The response must contain every line from the records below that has "admin".

:::::

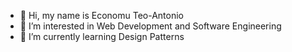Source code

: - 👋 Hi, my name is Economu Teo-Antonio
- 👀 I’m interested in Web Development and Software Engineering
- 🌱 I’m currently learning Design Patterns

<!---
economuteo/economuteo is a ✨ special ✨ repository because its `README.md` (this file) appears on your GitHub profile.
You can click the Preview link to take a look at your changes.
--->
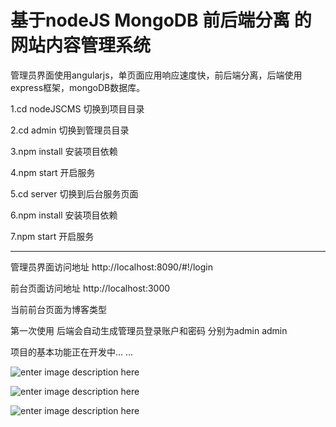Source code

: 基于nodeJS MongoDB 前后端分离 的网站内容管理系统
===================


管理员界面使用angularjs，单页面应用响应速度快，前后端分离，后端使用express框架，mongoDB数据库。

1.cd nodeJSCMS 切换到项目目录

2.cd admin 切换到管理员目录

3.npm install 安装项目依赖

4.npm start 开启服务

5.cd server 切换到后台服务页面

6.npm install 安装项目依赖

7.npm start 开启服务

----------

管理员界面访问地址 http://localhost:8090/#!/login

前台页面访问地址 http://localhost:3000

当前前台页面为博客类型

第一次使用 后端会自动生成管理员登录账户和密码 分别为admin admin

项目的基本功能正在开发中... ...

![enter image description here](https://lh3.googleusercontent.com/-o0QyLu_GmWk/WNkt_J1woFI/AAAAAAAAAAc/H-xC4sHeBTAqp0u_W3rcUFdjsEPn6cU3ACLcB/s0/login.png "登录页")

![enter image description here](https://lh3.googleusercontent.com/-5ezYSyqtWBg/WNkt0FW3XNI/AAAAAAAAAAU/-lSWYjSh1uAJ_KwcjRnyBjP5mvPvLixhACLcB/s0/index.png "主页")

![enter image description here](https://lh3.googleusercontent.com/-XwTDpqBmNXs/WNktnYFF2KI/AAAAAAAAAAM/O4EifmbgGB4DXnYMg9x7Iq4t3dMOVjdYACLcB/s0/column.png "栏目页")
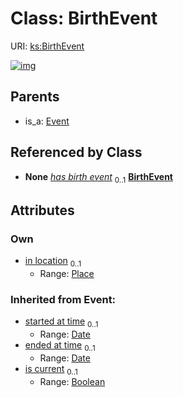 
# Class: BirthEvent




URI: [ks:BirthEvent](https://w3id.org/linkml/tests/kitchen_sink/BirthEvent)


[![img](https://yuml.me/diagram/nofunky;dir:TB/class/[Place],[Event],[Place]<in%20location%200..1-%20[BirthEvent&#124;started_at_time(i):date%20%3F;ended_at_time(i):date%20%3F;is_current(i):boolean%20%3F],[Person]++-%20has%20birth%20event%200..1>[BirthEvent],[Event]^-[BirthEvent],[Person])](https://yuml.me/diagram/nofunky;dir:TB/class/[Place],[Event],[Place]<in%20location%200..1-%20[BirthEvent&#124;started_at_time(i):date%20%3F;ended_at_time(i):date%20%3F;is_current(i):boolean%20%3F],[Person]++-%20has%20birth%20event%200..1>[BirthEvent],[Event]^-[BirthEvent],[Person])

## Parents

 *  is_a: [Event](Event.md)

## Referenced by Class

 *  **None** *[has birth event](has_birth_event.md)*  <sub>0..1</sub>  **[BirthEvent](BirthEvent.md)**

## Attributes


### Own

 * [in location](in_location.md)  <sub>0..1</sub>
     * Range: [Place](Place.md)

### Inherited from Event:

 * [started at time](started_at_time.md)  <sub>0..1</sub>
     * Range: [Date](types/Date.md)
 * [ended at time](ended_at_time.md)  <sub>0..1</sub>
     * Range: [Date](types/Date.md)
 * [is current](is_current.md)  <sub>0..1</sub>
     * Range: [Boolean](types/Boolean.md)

:::::

*Result of this exercise:*
2.cd admin 切换到管理员目录
第一次使用 后端会自动生成管理员登录账户和密码 分别为admin admin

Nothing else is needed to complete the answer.